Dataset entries
• • • • •

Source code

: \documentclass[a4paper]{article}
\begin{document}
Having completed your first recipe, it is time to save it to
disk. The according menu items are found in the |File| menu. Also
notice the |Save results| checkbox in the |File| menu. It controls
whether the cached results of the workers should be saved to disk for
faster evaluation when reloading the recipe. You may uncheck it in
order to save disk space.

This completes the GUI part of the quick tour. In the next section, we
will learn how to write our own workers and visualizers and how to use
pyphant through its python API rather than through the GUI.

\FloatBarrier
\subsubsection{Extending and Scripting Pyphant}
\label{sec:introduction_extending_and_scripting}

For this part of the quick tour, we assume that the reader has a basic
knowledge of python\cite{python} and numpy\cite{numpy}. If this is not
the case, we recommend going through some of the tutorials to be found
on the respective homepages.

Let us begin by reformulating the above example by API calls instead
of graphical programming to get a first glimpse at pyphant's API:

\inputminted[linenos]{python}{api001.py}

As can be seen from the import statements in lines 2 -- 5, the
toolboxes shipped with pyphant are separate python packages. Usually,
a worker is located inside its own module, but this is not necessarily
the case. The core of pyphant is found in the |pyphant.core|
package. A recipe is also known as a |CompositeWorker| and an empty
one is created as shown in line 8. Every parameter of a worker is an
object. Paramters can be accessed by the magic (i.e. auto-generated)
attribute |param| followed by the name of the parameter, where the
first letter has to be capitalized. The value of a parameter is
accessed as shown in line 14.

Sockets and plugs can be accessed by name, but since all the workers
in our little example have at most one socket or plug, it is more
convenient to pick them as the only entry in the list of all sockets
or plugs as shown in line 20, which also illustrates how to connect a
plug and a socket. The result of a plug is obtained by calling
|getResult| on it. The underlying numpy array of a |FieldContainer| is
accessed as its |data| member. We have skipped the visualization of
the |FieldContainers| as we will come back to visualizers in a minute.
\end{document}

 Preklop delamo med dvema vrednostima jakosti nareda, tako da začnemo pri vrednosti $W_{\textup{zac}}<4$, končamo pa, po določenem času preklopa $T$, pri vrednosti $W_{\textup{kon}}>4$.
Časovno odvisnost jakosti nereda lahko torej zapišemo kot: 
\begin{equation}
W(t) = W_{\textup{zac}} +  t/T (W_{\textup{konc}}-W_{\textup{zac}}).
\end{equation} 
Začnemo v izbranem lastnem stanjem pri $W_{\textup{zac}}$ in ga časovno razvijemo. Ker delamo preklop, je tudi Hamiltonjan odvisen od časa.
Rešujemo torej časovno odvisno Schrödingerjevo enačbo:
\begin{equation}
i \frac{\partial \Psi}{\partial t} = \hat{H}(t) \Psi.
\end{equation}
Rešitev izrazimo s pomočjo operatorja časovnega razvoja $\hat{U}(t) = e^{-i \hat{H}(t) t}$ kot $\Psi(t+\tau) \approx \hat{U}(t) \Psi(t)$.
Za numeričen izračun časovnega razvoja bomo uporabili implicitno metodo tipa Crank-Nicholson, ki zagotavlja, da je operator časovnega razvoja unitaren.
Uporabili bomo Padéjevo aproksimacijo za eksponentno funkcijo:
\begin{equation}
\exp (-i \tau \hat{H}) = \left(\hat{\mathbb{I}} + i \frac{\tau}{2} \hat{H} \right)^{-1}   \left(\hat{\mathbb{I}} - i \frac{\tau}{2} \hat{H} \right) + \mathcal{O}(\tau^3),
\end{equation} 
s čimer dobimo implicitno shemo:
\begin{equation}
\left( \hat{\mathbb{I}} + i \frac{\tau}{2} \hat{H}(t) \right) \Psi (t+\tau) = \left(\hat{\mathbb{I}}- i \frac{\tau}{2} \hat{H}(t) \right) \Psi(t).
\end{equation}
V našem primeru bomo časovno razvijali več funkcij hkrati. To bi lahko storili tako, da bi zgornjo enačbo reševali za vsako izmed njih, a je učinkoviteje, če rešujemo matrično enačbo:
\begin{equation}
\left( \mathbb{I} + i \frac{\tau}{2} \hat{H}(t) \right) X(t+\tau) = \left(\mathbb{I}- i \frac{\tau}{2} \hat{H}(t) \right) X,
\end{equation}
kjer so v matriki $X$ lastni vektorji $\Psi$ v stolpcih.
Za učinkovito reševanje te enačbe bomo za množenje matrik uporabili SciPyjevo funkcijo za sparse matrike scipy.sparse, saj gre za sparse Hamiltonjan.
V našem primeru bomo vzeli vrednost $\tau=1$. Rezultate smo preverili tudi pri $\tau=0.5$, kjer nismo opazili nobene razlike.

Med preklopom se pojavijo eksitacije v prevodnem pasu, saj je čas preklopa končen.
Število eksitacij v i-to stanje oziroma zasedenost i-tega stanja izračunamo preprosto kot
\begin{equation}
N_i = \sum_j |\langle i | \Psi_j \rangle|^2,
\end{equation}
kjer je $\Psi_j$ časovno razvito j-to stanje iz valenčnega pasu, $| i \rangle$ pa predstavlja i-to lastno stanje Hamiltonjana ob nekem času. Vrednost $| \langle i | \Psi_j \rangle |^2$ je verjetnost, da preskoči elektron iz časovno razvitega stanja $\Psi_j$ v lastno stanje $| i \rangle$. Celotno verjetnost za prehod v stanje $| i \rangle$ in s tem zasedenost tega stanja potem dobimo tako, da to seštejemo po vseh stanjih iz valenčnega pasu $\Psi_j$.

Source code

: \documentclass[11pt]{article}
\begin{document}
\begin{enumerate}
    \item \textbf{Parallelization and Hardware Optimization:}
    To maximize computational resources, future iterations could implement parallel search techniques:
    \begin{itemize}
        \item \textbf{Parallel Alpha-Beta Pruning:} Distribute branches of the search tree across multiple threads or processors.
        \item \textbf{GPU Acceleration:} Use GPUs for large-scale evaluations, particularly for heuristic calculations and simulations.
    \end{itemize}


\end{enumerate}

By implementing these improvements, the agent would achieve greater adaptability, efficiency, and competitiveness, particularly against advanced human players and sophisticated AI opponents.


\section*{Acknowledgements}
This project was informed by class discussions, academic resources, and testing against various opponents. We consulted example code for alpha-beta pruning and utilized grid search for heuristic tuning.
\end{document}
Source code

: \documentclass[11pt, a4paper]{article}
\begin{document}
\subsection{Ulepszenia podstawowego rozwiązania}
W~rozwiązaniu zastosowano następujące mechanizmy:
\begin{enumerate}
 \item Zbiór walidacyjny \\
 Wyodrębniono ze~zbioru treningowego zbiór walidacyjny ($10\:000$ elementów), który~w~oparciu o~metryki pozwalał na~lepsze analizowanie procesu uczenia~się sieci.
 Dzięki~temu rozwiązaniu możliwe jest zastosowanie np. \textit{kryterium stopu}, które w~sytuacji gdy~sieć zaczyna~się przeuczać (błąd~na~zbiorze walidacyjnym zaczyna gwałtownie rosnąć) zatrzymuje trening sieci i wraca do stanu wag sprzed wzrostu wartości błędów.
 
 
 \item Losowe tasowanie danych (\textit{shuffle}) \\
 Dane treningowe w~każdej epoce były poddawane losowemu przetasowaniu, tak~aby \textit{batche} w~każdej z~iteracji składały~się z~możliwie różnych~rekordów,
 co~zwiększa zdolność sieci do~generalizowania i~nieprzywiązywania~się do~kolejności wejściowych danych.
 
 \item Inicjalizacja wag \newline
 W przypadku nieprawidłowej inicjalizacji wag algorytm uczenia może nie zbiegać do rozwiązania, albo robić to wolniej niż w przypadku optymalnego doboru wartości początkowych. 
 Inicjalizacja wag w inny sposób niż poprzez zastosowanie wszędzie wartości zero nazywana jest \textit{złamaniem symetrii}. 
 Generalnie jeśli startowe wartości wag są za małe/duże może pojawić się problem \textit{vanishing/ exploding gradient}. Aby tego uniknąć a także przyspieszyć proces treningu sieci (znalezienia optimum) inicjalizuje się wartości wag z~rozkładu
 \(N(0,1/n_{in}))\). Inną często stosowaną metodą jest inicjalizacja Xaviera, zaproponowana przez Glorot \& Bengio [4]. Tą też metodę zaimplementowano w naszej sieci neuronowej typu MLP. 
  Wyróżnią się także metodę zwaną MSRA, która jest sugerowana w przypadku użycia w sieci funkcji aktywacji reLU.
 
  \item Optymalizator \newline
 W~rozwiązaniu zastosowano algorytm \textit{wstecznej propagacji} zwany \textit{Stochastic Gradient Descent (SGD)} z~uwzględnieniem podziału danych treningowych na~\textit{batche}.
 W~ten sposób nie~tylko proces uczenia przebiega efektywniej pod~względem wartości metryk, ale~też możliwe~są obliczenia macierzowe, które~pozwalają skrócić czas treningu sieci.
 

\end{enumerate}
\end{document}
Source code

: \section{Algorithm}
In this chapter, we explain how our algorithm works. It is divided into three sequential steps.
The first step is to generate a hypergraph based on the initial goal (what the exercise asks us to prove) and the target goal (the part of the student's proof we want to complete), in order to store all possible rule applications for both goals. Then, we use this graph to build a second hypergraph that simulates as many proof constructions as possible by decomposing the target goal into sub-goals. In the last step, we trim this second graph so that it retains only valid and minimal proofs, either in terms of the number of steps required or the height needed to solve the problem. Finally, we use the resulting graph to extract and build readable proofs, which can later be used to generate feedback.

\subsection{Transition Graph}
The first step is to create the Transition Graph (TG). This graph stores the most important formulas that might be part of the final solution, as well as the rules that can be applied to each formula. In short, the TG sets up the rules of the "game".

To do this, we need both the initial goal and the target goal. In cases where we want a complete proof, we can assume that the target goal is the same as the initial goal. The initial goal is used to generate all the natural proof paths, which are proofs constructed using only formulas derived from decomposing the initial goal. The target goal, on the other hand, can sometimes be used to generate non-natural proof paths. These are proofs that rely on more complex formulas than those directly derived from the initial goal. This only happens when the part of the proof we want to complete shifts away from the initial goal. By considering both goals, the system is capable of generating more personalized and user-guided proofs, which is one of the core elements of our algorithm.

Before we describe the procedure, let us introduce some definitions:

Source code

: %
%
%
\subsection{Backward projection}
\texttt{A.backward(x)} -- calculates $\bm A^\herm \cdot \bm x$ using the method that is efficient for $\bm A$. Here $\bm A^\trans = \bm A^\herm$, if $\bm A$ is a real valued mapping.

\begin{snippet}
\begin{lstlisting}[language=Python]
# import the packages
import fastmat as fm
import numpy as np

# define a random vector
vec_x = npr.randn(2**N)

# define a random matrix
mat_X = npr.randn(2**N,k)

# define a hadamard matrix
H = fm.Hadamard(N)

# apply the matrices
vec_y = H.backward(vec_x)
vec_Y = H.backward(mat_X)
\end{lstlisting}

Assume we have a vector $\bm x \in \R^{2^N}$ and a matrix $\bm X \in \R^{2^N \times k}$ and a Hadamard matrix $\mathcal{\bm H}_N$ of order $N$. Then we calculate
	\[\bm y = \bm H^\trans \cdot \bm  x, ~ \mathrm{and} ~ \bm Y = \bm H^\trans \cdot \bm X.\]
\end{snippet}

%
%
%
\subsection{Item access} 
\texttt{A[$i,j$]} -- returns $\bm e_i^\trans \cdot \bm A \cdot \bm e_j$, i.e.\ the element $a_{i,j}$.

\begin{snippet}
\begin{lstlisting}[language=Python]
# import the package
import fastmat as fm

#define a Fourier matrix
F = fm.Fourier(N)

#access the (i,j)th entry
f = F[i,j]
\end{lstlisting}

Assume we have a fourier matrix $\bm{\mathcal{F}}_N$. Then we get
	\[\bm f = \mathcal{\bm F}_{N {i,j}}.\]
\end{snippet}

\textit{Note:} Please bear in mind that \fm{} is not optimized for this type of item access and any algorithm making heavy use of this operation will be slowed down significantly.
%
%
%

• • • • •

Output each line exactly, from the first line of the data down to the line that contains "one is created", both included.

The answer:
Source code

: \documentclass[a4paper]{article}
\begin{document}
Having completed your first recipe, it is time to save it to
disk. The according menu items are found in the |File| menu. Also
notice the |Save results| checkbox in the |File| menu. It controls
whether the cached results of the workers should be saved to disk for
faster evaluation when reloading the recipe. You may uncheck it in
order to save disk space.

This completes the GUI part of the quick tour. In the next section, we
will learn how to write our own workers and visualizers and how to use
pyphant through its python API rather than through the GUI.

\FloatBarrier
\subsubsection{Extending and Scripting Pyphant}
\label{sec:introduction_extending_and_scripting}

For this part of the quick tour, we assume that the reader has a basic
knowledge of python\cite{python} and numpy\cite{numpy}. If this is not
the case, we recommend going through some of the tutorials to be found
on the respective homepages.

Let us begin by reformulating the above example by API calls instead
of graphical programming to get a first glimpse at pyphant's API:

\inputminted[linenos]{python}{api001.py}

As can be seen from the import statements in lines 2 -- 5, the
toolboxes shipped with pyphant are separate python packages. Usually,
a worker is located inside its own module, but this is not necessarily
the case. The core of pyphant is found in the |pyphant.core|
package. A recipe is also known as a |CompositeWorker| and an empty
one is created as shown in line 8. Every parameter of a worker is an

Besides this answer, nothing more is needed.